The extremists naturally made great play with the separate communal electorates which were set up under the Morley-Minto reform, and which they alleged were introduced by the British in order to ‘divide and rule’. In Bengal terrorism continued and the supporting propaganda is illustrated by the following pamphlet issued from a secret press a short time after Gokhale’s statesmanlike speech at Poona.
‘Rise up, O rise up O sons of India. Arm yourselves with bombs, despatch the white Asuras to Yama’s abode. Invoke the mother Kali; bear your arms with valour. The mother asks for sacrificial offerings. What does the Mother want? A coconut? No! A fowl or a sheep or a buffalo? No! She wants many white Asuras. The mother is thirsting after the blood of the Feringhees who have bled her profusely. Satisfy her. Killing the Feringhee we say is no murder. Brother chant this verse while slaying the Feringhee white goat, for killing him is no murder. With the close of a long era the Feringhee empire draws to an end, for behold! Kali rises in the east!’

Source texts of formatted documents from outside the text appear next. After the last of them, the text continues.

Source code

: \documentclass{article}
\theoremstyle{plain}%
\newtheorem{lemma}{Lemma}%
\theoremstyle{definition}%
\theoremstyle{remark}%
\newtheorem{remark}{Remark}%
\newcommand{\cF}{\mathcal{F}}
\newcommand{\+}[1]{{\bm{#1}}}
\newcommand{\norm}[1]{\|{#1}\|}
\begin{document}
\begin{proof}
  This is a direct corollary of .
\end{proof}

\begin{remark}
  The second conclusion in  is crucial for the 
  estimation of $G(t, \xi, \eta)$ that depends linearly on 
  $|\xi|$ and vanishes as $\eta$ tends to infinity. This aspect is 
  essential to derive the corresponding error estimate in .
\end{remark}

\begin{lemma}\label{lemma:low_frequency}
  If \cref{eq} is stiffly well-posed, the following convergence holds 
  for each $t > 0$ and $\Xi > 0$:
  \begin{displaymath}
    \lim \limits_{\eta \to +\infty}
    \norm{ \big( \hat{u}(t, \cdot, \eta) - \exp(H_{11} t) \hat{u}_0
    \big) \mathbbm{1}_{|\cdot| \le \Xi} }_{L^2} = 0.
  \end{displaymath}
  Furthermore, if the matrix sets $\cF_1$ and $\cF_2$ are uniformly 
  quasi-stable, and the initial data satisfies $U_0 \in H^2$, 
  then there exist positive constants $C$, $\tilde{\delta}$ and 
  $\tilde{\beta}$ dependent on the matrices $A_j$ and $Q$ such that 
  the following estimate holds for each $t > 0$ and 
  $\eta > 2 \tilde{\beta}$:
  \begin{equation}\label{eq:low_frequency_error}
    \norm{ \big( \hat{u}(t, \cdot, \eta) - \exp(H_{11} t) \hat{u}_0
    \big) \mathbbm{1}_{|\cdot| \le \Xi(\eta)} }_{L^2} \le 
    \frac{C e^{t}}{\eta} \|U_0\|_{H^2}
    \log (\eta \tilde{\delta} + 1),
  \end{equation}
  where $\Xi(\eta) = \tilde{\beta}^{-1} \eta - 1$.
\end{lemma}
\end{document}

It is scarcely surprising that in 1910 the Government found it necessary to pass the Press Act, imposing forfeiture of security for inflammatory writing—a measure which, on a balanced view, must be regarded as mild in comparison with the extreme violence of important sections of the Press in the preceding years. Nevertheless, it provided fresh grist to the extremist mill. The moderates now dominated the Congress, and even in its criticism of communal electorates and certain other features of the Morley-Minto reforms that body was not prepared to go beyond placing on record strong disapproval, ‘while gratefully appreciating the earnest and arduous effort of Lord Morley and Lord Minto in extending to the people of this country a fairly liberal measure of constitutional reform’.
In 1910 Lord Hardinge became Viceroy, and his sympathetic attitude led the moderate leaders to hope for a rapprochement between them and the Government. In the following year Their Majesties’ visit to India was made the occasion of an announcement that the capital would be moved from Calcutta to Delhi, and that partition would be modified in such a way as to restore undivided Bengal. The timing of this announcement was important. The first furious anti-partition agitation was spent; the Press Act and other measures had enabled the Government to get the general situation well in hand, and probably most Indian politicians had ceased to hope for annulment of partition. The decision was not, therefore, a surrender to force, and the moderates could reasonably claim that their constitutional agitation had brought conviction to the minds of the British Government. This immeasurably strengthened the position of the moderates. The President of the 1911 session of Congress declared that ‘the destinies of India and England are now linked together, and that in order to succeed in their political struggles it is indispensable that the sympathies of the English people should be enlisted on our side’. The President, nevertheless, declared that most of India’s misfortunes were due to ‘the unsympathetic and illiberal spirit of bureaucracy towards the newborn hopes and ideals of the Indian peoples’. It was, indeed, still the moderates’ belief that the British at home were very different from the British in India, and that constitutional agitation would sooner or later result in removal of just grievances by the British Parliament. They were, moreover, buoyed up by a passage in the Government of India’s despatch regarding the proposals for annulment of partition, which seemed to foreshadow the gradual expansion of the powers of Provincial Governments until, except for matters of imperial concern, the provinces were to be virtually autonomous. This interpretation was repudiated by the Secretary of State, but the Congress nevertheless clung to it.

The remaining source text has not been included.